New sample preparation technologies continue to be developed, enabling scientists to extract biomolecules related to food-borne pathogens more quickly, accurately, and efficiently than ever before. One example cited by Ting, pressure cycling technology (PCT), employs cycles of hydrostatic pressure between ambient and ultra-high levels (up to 35,000 psi and greater) to safely, reproducibly, and efficiently release DNA, RNA, and proteins from food, plant, and biological samples within minutes, allowing for more rapid and accurate downstream testing.
At present, PCT technology is being used by approximately seventy-five laboratories around the world, mostly in the areas of biomarker discovery (to detect markers for cancer, stroke, neurological disease, etc.), soil and plant biology (to detect pathogens harmful to food crops, such as wheat and strawberries), forensics (mostly in the detection of DNA), human disease (to detect microbes that live on or in the human body), and counter-bioterror applications. Currently, several USDA laboratories are employing the technology, as is at least one laboratory of the Food and Drug Administration (FDA).
Ting believes that the issues affecting the quality of sample preparation in the food safety industry are fundamentally the same as those facing the biotech drug discovery and development laboratory. Traditional sample preparation methods are difficult to reproduce due to user variability, sample collection contamination, and the fundamental process limitations of the basic extraction technology.
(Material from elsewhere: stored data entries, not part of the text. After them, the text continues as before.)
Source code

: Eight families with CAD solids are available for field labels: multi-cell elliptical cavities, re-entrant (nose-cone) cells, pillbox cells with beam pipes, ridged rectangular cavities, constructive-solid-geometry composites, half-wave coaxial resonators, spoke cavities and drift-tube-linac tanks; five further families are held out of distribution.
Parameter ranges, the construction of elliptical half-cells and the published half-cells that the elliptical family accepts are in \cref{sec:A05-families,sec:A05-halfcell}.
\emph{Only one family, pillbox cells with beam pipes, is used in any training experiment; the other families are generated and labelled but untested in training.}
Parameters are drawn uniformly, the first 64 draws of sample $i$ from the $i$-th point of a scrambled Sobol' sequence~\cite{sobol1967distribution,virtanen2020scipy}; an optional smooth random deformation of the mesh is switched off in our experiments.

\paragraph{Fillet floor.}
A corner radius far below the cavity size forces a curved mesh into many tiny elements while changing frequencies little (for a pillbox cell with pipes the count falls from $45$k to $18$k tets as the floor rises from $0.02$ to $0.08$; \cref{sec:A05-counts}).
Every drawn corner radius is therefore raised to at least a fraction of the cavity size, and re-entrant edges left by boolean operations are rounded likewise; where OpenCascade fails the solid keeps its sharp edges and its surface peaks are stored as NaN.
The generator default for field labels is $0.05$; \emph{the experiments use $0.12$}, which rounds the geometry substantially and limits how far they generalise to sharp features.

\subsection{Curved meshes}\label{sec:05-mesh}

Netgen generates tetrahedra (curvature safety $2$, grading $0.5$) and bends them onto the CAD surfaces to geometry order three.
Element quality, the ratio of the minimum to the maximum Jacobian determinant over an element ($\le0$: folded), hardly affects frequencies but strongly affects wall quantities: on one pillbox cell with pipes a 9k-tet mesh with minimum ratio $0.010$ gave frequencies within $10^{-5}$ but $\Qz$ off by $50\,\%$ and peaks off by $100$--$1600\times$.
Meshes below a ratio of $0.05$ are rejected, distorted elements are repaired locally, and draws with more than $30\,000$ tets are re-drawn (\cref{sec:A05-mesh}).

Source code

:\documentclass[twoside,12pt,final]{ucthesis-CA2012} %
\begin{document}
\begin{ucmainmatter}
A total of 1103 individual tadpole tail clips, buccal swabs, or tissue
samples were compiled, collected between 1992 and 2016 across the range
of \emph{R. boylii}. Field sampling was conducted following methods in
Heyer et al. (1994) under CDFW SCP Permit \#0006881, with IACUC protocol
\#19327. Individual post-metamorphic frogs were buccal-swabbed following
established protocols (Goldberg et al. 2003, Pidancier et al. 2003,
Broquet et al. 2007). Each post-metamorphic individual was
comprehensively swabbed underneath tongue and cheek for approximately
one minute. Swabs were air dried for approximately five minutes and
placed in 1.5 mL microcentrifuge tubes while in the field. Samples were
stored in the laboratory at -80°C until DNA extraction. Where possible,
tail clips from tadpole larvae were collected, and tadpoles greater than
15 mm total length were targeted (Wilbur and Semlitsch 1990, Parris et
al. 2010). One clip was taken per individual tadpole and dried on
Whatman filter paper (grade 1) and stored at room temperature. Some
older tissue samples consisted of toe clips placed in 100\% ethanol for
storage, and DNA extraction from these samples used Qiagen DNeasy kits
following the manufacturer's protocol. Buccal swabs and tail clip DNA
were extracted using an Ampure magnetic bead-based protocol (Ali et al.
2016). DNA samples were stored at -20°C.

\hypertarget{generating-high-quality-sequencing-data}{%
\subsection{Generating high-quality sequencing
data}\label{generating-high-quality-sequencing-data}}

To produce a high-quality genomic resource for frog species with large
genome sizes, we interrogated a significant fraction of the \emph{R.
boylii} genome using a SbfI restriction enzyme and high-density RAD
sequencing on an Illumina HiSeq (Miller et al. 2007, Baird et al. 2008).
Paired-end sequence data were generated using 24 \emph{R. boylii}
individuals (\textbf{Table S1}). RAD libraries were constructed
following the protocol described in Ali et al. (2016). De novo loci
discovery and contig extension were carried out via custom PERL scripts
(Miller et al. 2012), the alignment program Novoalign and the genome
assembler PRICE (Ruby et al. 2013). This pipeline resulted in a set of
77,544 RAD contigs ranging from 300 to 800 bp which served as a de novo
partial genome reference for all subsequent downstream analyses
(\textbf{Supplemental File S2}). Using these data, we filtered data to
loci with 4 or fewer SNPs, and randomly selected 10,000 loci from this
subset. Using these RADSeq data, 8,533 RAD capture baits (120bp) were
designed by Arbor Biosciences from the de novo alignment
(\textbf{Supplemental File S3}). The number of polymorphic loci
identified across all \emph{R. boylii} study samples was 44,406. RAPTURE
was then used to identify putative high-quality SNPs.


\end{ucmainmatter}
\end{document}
Conversely, PCT uses pressure, a bio-physical force that is instantaneously and uniformly transmitted to all points within the disposable sample container, thus offering the potential to standardize the sample preparation process, a significant advantage to any method.
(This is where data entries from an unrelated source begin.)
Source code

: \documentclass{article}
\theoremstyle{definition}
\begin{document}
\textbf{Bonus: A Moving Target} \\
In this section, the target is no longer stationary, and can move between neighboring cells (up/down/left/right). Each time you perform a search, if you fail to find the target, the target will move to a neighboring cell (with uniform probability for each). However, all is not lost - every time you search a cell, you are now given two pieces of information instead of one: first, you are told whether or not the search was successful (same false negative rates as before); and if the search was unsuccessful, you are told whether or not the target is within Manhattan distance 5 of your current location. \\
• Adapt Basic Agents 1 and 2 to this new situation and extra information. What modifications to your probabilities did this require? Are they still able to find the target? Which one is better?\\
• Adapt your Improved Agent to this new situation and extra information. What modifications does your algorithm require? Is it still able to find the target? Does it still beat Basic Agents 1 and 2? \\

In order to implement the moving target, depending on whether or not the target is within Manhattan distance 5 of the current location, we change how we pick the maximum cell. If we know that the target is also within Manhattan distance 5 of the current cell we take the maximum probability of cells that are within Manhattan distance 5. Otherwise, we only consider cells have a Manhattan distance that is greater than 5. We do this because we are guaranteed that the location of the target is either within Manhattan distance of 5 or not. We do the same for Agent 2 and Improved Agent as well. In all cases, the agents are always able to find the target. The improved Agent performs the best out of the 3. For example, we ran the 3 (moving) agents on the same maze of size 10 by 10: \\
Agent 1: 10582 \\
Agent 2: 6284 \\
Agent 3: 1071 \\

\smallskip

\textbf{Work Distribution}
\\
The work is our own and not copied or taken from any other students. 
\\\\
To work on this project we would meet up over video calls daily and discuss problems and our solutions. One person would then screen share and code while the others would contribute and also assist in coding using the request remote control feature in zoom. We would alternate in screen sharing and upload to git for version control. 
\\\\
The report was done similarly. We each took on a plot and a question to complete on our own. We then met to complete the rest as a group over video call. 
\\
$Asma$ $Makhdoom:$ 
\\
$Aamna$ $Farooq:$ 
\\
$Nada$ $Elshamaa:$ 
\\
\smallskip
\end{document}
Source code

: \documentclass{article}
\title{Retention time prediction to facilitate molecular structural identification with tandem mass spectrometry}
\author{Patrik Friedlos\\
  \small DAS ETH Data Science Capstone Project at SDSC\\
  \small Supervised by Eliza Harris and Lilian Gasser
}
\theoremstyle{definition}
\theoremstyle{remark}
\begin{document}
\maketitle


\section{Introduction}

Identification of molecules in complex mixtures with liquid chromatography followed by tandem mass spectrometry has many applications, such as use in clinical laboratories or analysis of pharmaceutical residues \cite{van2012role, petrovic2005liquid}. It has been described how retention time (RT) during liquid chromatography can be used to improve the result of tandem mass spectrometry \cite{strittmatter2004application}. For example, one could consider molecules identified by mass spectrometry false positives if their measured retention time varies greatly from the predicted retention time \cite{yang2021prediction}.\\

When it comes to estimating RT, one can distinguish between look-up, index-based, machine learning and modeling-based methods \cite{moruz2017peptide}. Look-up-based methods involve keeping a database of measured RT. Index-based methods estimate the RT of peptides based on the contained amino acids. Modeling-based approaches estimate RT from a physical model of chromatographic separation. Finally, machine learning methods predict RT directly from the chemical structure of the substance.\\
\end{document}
“Current sample preparation methods used in the food industry may fail to preserve sensitive and important biomolecules, especially proteins, or fail to liberate them from complex biological structures,” explains Ting. “It may be difficult to effectively find the contaminating pathogen if the sample preparation method cannot reproducibly and effectively provide proper preparation of the sample, in order to efficiently release pathogen DNA, RNA, or proteins from the food sample prior to testing and analysis.”
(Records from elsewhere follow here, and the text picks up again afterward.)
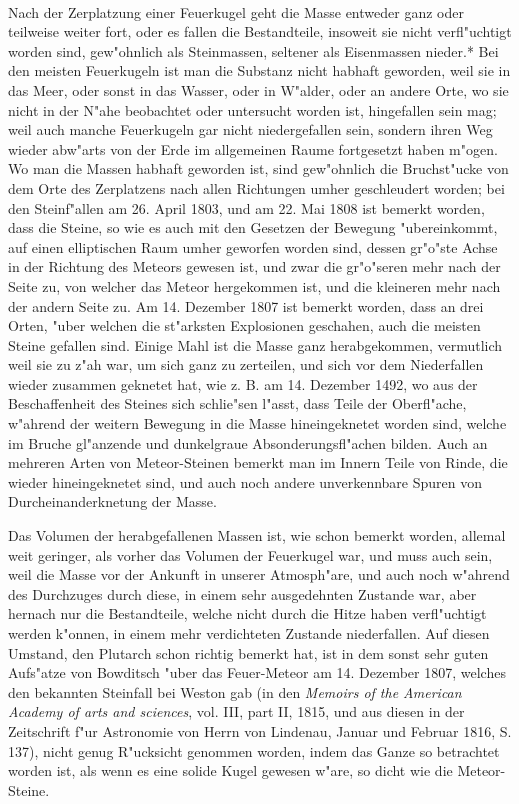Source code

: \documentclass[a4paper, 11pt, oneside, polutonikogreek, german]{article}
\begin{document}
\paragraph{}
Nach der Zerplatzung einer Feuerkugel geht die Masse entweder ganz oder teilweise weiter fort, oder es fallen die Bestandteile, insoweit sie nicht verfl"uchtigt worden sind, gew"ohnlich als Steinmassen, seltener als Eisenmassen nieder.* Bei den meisten Feuerkugeln ist man die Substanz nicht habhaft geworden, weil sie in das Meer, oder sonst in das Wasser, oder in W"alder, oder an andere Orte, wo sie nicht in der N"ahe beobachtet oder untersucht worden ist, hingefallen sein mag; weil auch manche Feuerkugeln gar nicht niedergefallen sein, sondern ihren Weg wieder abw"arts von der Erde im allgemeinen Raume fortgesetzt haben m"ogen. Wo man die Massen habhaft geworden ist, sind gew"ohnlich die Bruchst"ucke von dem Orte des Zerplatzens nach allen Richtungen umher geschleudert worden; bei den Steinf"allen am 26. April 1803, und am 22. Mai 1808 ist bemerkt worden, dass die Steine, so wie es auch mit den Gesetzen der Bewegung "ubereinkommt, auf einen elliptischen Raum umher geworfen worden sind, dessen gr"o"ste Achse in der Richtung des Meteors gewesen ist, und zwar die gr"o"seren mehr nach der Seite zu, von welcher das Meteor hergekommen ist, und die kleineren mehr nach der andern Seite zu. Am 14. Dezember 1807 ist bemerkt worden, dass an drei Orten, "uber welchen die st"arksten Explosionen geschahen, auch die meisten Steine gefallen sind. Einige Mahl ist die Masse ganz herabgekommen, vermutlich weil sie zu z"ah war, um sich ganz zu zerteilen, und sich vor dem Niederfallen wieder zusammen geknetet hat, wie z. B. am 14. Dezember 1492, wo aus der Beschaffenheit des Steines sich schlie"sen l"asst, dass Teile der Oberfl"ache, w"ahrend der weitern Bewegung in die Masse hineingeknetet worden sind, welche im Bruche gl"anzende und dunkelgraue Absonderungsfl"achen bilden. Auch an mehreren Arten von Meteor-Steinen bemerkt man im Innern Teile von Rinde, die wieder hineingeknetet sind, und auch noch andere unverkennbare Spuren von Durcheinanderknetung der Masse.

Das Volumen der herabgefallenen Massen ist, wie schon bemerkt worden, allemal weit geringer, als vorher das Volumen der Feuerkugel war, und muss auch sein, weil die Masse vor der Ankunft in unserer Atmosph"are, und auch noch w"ahrend des Durchzuges durch diese, in einem sehr ausgedehnten Zustande war, aber hernach nur die Bestandteile, welche nicht durch die Hitze haben verfl"uchtigt werden k"onnen, in einem mehr verdichteten Zustande niederfallen. Auf diesen Umstand, den Plutarch schon richtig bemerkt hat, ist in dem sonst sehr guten Aufs"atze von Bowditsch "uber das Feuer-Meteor am 14. Dezember 1807, welches den bekannten Steinfall bei Weston gab (in den \emph{Memoirs of the American Academy of arts and sciences}, vol. III, part II, 1815, und aus diesen in der Zeitschrift f"ur Astronomie von Herrn von Lindenau, Januar und Februar 1816, S. 137), nicht genug R"ucksicht genommen worden, indem das Ganze so betrachtet worden ist, als wenn es eine solide Kugel gewesen w"are, so dicht wie die Meteor-Steine.
\end{document}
The food safety spectrum involves not only bacteria pathogens but also allergens and genetically modified organism (GMO) issues. “All of these areas will depend on effective sample preparation methods,” said Ting. “Having speed, increased reproducibility, the opportunity for greater accuracy, and the ability to standardize the preparation of the samples to be tested, will better allow for “hold and release” strategies, which should further enhance food safety.”
“Higher levels of quality are now being expected from the food industry and the scientific community to develop better ways to increase the safety of the world’s food supply,” says Ting. “To that end, we believe that new sample preparation methods, such as PCT, will begin to play more important roles in the identification of foodborne pathogens going forward.”